Адриан легко мог подлить масла в огонь. Однако повел себя в высшей степени благородно. Возможно, даже против своей совести. Он сказал:

– Каждый в жизни находит свое место. Перед тем как найти – он ищет. Ведь и я искал. Я не собирался быть мельником. Меня увлекали башмаки. А Рембрандта?..

Мать сказала:

– Я подам жаркое.

– Жаркое подождет, – сказал отец и сверкнул глазами. – Каждый из них что-нибудь да преподносит. Геррит основательно улегся… А этот – со своим рисованием… С ума спятил! – Отец выложил на стол худощавые руки. – Что делает настоящий человек? Он выбирает работу. Находит опору в жизни. Чтобы себя кормить и семью содержать. Вам нужен пример? Ходить далеко не надо. Вот он, живой пример, – Адриан! Если бы не он, я бы просто сгинул. Он выбрал себе настоящую, полезную для него и для людей работу. И не ошибся. За ним как за каменной стеной и сестра, и брат – один и другой. – Отец вдруг вспылил, негодующе посмотрел на Рембрандта. – Ладно, со мной можно не считаться, я – родитель, я должен гнуть спину ради детей. А он? – Хармен указал на Адриана. – С ним-то надо было посоветоваться?! Он такой же кормилец, как и я.

Рембрандт насупился.

– Я спрашиваю: с Адрианом кто-нибудь советовался? Все мы умники, все сами с усами. Приди и скажи: так, мол, и так, желаю учиться этому самому… Как его? Рисованию. Желаю вечно побираться, ибо я не видел мастера в полном достатке. Это вам не хлеб, не мельница, не солод, без которых человек не обходится. А что? Мазня! Разве люди голодают без нее? Или жажда их одолевает? А те из маляров, которые живут в некотором достатке, рабски угождают каждому пузатому богачу. Да, да! Я говорю правду и только по совести! Потому что художник – не мельник и не башмачник! Даже не золотарь!
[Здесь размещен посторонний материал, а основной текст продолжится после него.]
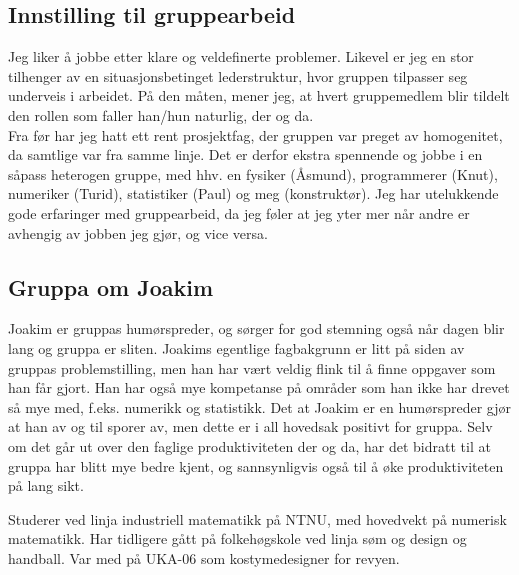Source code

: \subsection*{Innstilling til gruppearbeid}

Jeg liker å jobbe etter klare og veldefinerte problemer. Likevel
er jeg en stor tilhenger av en situasjonsbetinget lederstruktur, hvor gruppen
tilpasser seg underveis i arbeidet. På den måten, mener jeg, at hvert
gruppemedlem blir tildelt den rollen som faller han/hun naturlig, der og da.\\ 

Fra før har jeg hatt ett rent prosjektfag, der  gruppen var preget av
homogenitet, da samtlige var fra samme linje. Det er derfor ekstra spennende og
jobbe i en såpass heterogen gruppe, med hhv. en fysiker (Åsmund), programmerer
(Knut), numeriker (Turid), statistiker (Paul) og meg (konstruktør). Jeg har
utelukkende gode erfaringer med gruppearbeid, da jeg føler at jeg yter mer når
andre er avhengig av jobben jeg gjør, og vice versa.


\subsection*{Gruppa om Joakim}
Joakim er gruppas humørspreder, og sørger for god stemning også når dagen blir
lang og gruppa er sliten. Joakims egentlige fagbakgrunn er litt på siden av
gruppas problemstilling, men han har vært veldig flink til å finne oppgaver som
han får gjort. Han har også mye kompetanse på områder som han ikke har drevet så
mye med, f.eks. numerikk og statistikk. Det at Joakim er en humørspreder gjør at 
han av og til sporer av, men dette er i all hovedsak positivt for gruppa. Selv om 
det går ut over den faglige produktiviteten der og da, har det bidratt til at 
gruppa har blitt mye bedre kjent, og sannsynligvis også til å øke produktiviteten 
på lang sikt.

Studerer ved linja industriell matematikk på NTNU, med hovedvekt på numerisk matematikk. Har tidligere gått på folkehøgskole ved linja søm og design og handball. Var med på UKA-06 som kostymedesigner for revyen.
Рембрандт слушал отцовы речи, сидя недвижно, точно каменное изваяние. Адриан время от времени кивал, словно поддакивал. Мать все-таки решила подать жаркое, а Лисбет сбегала в чулан за пивом.

– Что ты молчишь, Адриан? Может, я не прав?
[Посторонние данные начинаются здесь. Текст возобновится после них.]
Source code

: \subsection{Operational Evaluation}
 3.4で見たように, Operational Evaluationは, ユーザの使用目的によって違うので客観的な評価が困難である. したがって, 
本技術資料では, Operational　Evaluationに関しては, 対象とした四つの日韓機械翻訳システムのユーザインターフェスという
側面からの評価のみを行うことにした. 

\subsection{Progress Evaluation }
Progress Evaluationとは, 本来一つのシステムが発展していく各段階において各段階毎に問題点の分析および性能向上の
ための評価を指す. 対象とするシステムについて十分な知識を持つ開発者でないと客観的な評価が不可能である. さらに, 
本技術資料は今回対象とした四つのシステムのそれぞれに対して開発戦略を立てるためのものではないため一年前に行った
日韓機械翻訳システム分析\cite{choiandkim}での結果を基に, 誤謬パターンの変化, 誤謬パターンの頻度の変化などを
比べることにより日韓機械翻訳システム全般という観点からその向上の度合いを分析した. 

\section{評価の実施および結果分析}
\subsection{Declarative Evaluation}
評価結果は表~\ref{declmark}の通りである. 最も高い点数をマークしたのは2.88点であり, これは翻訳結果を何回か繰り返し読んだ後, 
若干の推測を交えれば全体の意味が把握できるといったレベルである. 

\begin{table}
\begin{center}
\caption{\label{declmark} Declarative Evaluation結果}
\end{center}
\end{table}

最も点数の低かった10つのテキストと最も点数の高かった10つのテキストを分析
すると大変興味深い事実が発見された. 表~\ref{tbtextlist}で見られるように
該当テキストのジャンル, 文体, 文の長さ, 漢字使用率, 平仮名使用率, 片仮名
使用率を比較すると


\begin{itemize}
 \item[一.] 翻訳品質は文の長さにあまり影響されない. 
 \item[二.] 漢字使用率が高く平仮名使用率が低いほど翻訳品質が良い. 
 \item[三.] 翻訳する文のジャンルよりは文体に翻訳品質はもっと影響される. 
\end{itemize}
Адриан собирается с мыслями. Он во многом согласен с отцом, но и брату вредить не желает. Надо как-то смягчить гнев отца и убедить, елико возможно, упрямца.

– Сухое мясо, – сказал Хармен, пробуя жаркое.

– Оно перестояло, – объяснила хозяйка.

– Да, сухое! Но я готов терпеть еще более сухое, обуглившееся, чем слушать россказни про всякие там рисунки… Да что вы все, в рот воды набрали? Скажите же хоть что-нибудь поперек или подайте знак согласия. – Хармен уставился на Адриана.

Тот пожевал мясо, по-мужицки проглотил, запил пивом.

– Я… – начал было он.

– Что – я?

– Потружусь за всех – лишь бы в доме был мир.

– Та-ак, – проскрежетал Хармен.

– В конце концов, Рембрандт мальчик неглупый, – сказала мать. – Он ничего такого плохого не совершит. Если не получится, вернется на мельницу.

– А годы?

– Что годы?

– Годы-то идут, – пояснил Хармен, – и мы не вечные. Мы будем плодить нищих бездельников?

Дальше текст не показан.